Storefronts of Dolce & Gabbana, Tiffany & Co. and Patek Philippe are shown as people enter Icon Siam, a luxury shopping mall along the Chao Phraya River, in Bangkok, Thailand, June 12, 2024.
Lauren DeCicaghetti Images News | Getty Images
The personal luxury goods market slowed this year for the first time since the global financial crisis, as macroeconomic uncertainty and a notable slowdown in China weighed on consumer spending, according to Bain & Company’s annual luxury goods report. It is expected that they will face the
Wednesday’s survey results showed that demand for personal luxury goods, including clothing, bags, jewelry and cosmetics, has slumped for the first time in 15 years, excluding the coronavirus lockdown period.
Rising costs and declining customer loyalty are likely to drive shoppers away from luxury brands in 2024, putting pressure on corporate profits and causing the sector to contract by an expected 2% for the full year, the report shows. Ta.
The report shows that overall luxury goods spending will remain flat year-on-year in 2024 at around 1.5 trillion euros (1.5 It is expected to remain at $90 million.

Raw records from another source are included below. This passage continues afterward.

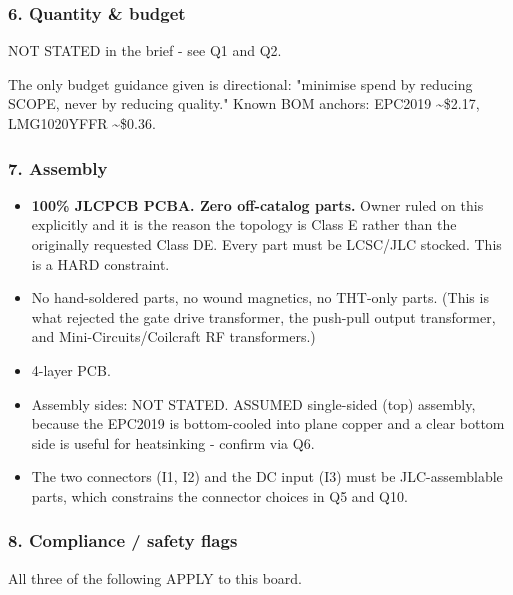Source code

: \documentclass[11pt,a4paper]{article}
\begin{document}
\subsubsection*{6. Quantity \& budget}
NOT STATED in the brief - see Q1 and Q2.

The only budget guidance given is directional: "minimise spend by reducing SCOPE, never by reducing quality." Known BOM anchors: EPC2019 \textasciitilde{}\$2.17, LMG1020YFFR \textasciitilde{}\$0.36.

\subsubsection*{7. Assembly}
\begin{itemize}
\item \textbf{100\% JLCPCB PCBA. Zero off-catalog parts.} Owner ruled on this explicitly and it is the
reason the topology is Class E rather than the originally requested Class DE. Every part must be
LCSC/JLC stocked. This is a HARD constraint.
\item No hand-soldered parts, no wound magnetics, no THT-only parts. (This is what rejected the gate
drive transformer, the push-pull output transformer, and Mini-Circuits/Coilcraft RF transformers.)
\item 4-layer PCB.
\item Assembly sides: NOT STATED. ASSUMED single-sided (top) assembly, because the EPC2019 is
bottom-cooled into plane copper and a clear bottom side is useful for heatsinking - confirm
via Q6.
\item The two connectors (I1, I2) and the DC input (I3) must be JLC-assemblable parts, which
constrains the connector choices in Q5 and Q10.
\end{itemize}
\subsubsection*{8. Compliance / safety flags}
All three of the following APPLY to this board.
\end{document}
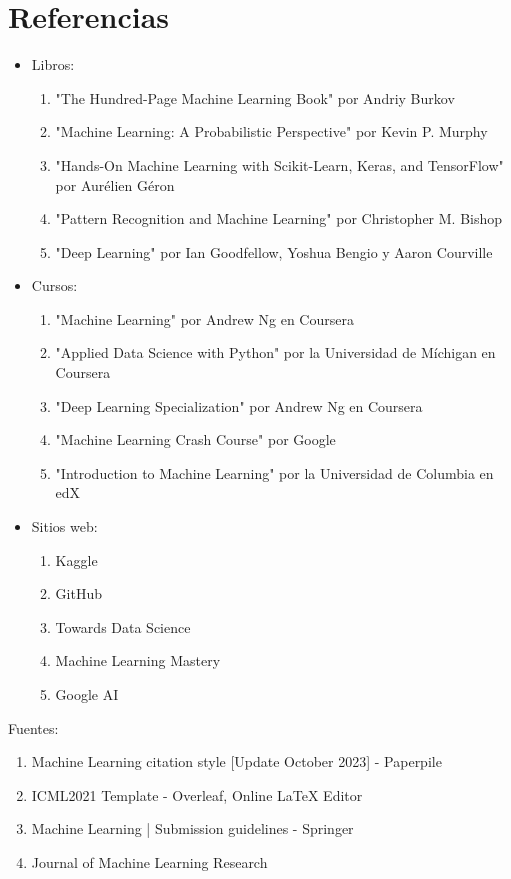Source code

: \documentclass[12pt]{article}
\begin{document}
\section{Referencias}
\begin{itemize}
    \item Libros:
        \begin{enumerate}
            \item "The Hundred-Page Machine Learning Book" por Andriy Burkov
            \item "Machine Learning: A Probabilistic Perspective" por Kevin P. Murphy
            \item "Hands-On Machine Learning with Scikit-Learn, Keras, and TensorFlow" por Aurélien Géron
            \item "Pattern Recognition and Machine Learning" por Christopher M. Bishop
            \item "Deep Learning" por Ian Goodfellow, Yoshua Bengio y Aaron Courville
        \end{enumerate}
    \item Cursos:
        \begin{enumerate}
            \item "Machine Learning" por Andrew Ng en Coursera
            \item "Applied Data Science with Python" por la Universidad de Míchigan en Coursera
            \item "Deep Learning Specialization" por Andrew Ng en Coursera
            \item "Machine Learning Crash Course" por Google
            \item "Introduction to Machine Learning" por la Universidad de Columbia en edX
        \end{enumerate}
    \item Sitios web:
        \begin{enumerate}
            \item Kaggle
            \item GitHub
            \item Towards Data Science
            \item Machine Learning Mastery
            \item Google AI
        \end{enumerate}
\end{itemize}


Fuentes:
\begin{enumerate}
    \item Machine Learning citation style [Update October 2023] - Paperpile
    \item ICML2021 Template - Overleaf, Online LaTeX Editor
    \item Machine Learning | Submission guidelines - Springer
    \item Journal of Machine Learning Research
\end{enumerate}
\end{document}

China’s weakness weighs heavily
Global economic uncertainty and inflationary pressures have emerged as common themes in luxury brand earnings reports this year. LVMH, burberry And the owner of Gucci kering Every post repeatedly misses out on revenue.
But falling demand from the key Chinese market is particularly worrying for the sector as the economy struggles to recover from the coronavirus-era slowdown.
Even Cartier owners Richemontan outlier amid a broader sector downturn, last week reported a 1% decline in sales for the first half of its fiscal year, due in part to weaker demand from China.
“Mainland China has experienced a sharp economic slowdown, which worsened over the course of the year as weak consumer confidence reduced domestic spending,” Bain & Company said.
The report said a sustained weakness in the Chinese market could weigh on the luxury goods sector further in 2025, but it still cited this as a unlikely outcome and instead suggested a more “realistic” outcome. As a scenario, it points to a gradual recovery in the second half of next year. ”
Luxury demand in Europe and the United States has shown signs of gradual improvement on a quarter-on-quarter basis this year, with Japan leading the way thanks to favorable exchange rates. As such, the report expects the sector to grow slightly next year, barring major headwinds in the economy.
pocket of growth
The report also points to a bright spot in luxury cars, hospitality, fine wine and gourmet restaurants, which have recorded growth this year.
Luxury travel has emerged as a particular growth area, with consumers increasingly shifting their spending towards experiences, social events and wellness.
The report said small personal items such as eyeglasses and beauty products also increased as shoppers opted for “small luxuries” over big purchases.
Nevertheless, luxury brands need to do more to attract and retain an increasingly fickle consumer base, especially among the younger Generation Z, which includes those born between 1997 and 2012. pointed out.
“Over the past two years, 50 million luxury consumers have exited or been forced to exit the luxury market, a signal for brands that it is time to recalibrate their value proposition. ,” says partner Claudia Dalpizio. Bain & Company and lead author of the study.
“To win back customers, especially young customers, brands need to lead with creativity and expand the conversation topics. At the same time, they must keep their top customers at the forefront, surprising and delighting them while providing one-on-one We have to rediscover relationships,” she added.